Search the data for "smrti". Return each matching line.

━━━━━ Entries provided ━━━━━

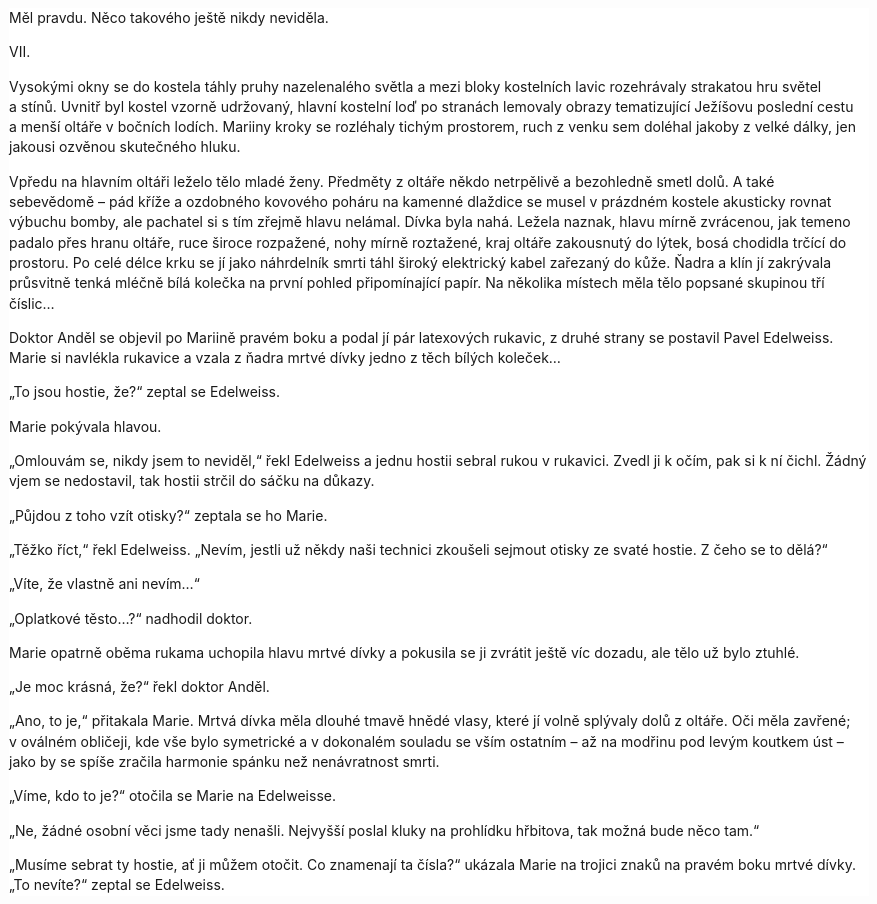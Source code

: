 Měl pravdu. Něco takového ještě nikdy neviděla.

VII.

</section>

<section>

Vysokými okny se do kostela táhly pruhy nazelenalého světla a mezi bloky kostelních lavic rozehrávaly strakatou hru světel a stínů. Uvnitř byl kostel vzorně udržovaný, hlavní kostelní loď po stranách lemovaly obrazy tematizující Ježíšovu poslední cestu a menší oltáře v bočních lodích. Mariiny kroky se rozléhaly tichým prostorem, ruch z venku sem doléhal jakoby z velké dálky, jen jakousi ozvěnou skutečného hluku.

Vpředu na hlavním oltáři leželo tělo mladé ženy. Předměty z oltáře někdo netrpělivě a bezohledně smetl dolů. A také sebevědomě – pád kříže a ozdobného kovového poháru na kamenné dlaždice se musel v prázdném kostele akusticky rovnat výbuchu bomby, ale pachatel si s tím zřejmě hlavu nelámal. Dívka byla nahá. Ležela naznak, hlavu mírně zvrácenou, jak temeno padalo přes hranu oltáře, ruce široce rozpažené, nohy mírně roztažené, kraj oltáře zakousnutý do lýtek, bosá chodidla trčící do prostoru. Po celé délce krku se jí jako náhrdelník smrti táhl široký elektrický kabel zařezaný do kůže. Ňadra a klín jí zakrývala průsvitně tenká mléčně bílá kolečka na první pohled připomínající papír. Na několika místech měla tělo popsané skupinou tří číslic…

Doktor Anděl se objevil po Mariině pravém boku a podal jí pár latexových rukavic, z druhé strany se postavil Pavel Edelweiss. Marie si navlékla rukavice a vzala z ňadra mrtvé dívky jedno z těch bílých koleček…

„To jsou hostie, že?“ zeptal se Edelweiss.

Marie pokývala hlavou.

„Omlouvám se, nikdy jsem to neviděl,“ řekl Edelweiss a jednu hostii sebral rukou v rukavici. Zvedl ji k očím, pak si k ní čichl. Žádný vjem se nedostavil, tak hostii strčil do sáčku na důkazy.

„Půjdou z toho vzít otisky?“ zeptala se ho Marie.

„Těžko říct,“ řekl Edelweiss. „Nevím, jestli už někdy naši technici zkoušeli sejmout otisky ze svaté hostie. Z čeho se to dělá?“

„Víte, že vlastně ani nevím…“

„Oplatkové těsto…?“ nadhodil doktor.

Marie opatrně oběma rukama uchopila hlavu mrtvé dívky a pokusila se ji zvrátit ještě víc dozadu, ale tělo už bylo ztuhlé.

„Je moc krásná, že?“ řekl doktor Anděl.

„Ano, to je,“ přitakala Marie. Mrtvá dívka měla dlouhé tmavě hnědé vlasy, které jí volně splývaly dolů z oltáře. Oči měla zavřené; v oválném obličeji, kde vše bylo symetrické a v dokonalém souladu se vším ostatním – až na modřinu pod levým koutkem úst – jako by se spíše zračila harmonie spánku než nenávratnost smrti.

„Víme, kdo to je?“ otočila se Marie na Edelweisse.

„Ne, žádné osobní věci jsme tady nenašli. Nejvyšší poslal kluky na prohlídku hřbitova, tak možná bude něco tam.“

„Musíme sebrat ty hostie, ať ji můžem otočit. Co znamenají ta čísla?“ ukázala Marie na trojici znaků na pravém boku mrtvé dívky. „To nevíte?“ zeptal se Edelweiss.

━━━━━
━━━━━ Entries provided ━━━━━

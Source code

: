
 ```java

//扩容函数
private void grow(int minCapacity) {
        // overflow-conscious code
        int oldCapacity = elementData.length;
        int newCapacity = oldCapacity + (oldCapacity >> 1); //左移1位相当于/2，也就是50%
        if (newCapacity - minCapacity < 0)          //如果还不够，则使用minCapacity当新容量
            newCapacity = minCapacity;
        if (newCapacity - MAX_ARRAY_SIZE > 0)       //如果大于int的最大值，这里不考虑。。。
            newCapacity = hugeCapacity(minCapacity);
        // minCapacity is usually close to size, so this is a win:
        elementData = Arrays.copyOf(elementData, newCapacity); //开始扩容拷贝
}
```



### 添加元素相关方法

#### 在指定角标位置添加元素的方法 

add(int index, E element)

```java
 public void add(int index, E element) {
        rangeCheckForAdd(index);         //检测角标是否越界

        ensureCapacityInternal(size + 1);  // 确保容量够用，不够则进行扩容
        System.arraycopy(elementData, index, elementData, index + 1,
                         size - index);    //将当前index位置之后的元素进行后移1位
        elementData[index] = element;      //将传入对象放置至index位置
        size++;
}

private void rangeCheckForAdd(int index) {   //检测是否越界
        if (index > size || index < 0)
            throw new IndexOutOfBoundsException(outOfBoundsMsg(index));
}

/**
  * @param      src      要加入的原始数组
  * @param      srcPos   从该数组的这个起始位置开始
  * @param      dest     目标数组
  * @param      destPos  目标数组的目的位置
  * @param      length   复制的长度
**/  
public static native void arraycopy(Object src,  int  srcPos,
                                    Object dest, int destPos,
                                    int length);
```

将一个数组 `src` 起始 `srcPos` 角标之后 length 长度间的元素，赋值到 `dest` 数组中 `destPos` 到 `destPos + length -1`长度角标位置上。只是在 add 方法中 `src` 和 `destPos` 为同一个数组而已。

━━━━━

| Exercise result |
Vpředu na hlavním oltáři leželo tělo mladé ženy. Předměty z oltáře někdo netrpělivě a bezohledně smetl dolů. A také sebevědomě – pád kříže a ozdobného kovového poháru na kamenné dlaždice se musel v prázdném kostele akusticky rovnat výbuchu bomby, ale pachatel si s tím zřejmě hlavu nelámal. Dívka byla nahá. Ležela naznak, hlavu mírně zvrácenou, jak temeno padalo přes hranu oltáře, ruce široce rozpažené, nohy mírně roztažené, kraj oltáře zakousnutý do lýtek, bosá chodidla trčící do prostoru. Po celé délce krku se jí jako náhrdelník smrti táhl široký elektrický kabel zařezaný do kůže. Ňadra a klín jí zakrývala průsvitně tenká mléčně bílá kolečka na první pohled připomínající papír. Na několika místech měla tělo popsané skupinou tří číslic…
„Ano, to je,“ přitakala Marie. Mrtvá dívka měla dlouhé tmavě hnědé vlasy, které jí volně splývaly dolů z oltáře. Oči měla zavřené; v oválném obličeji, kde vše bylo symetrické a v dokonalém souladu se vším ostatním – až na modřinu pod levým koutkem úst – jako by se spíše zračila harmonie spánku než nenávratnost smrti.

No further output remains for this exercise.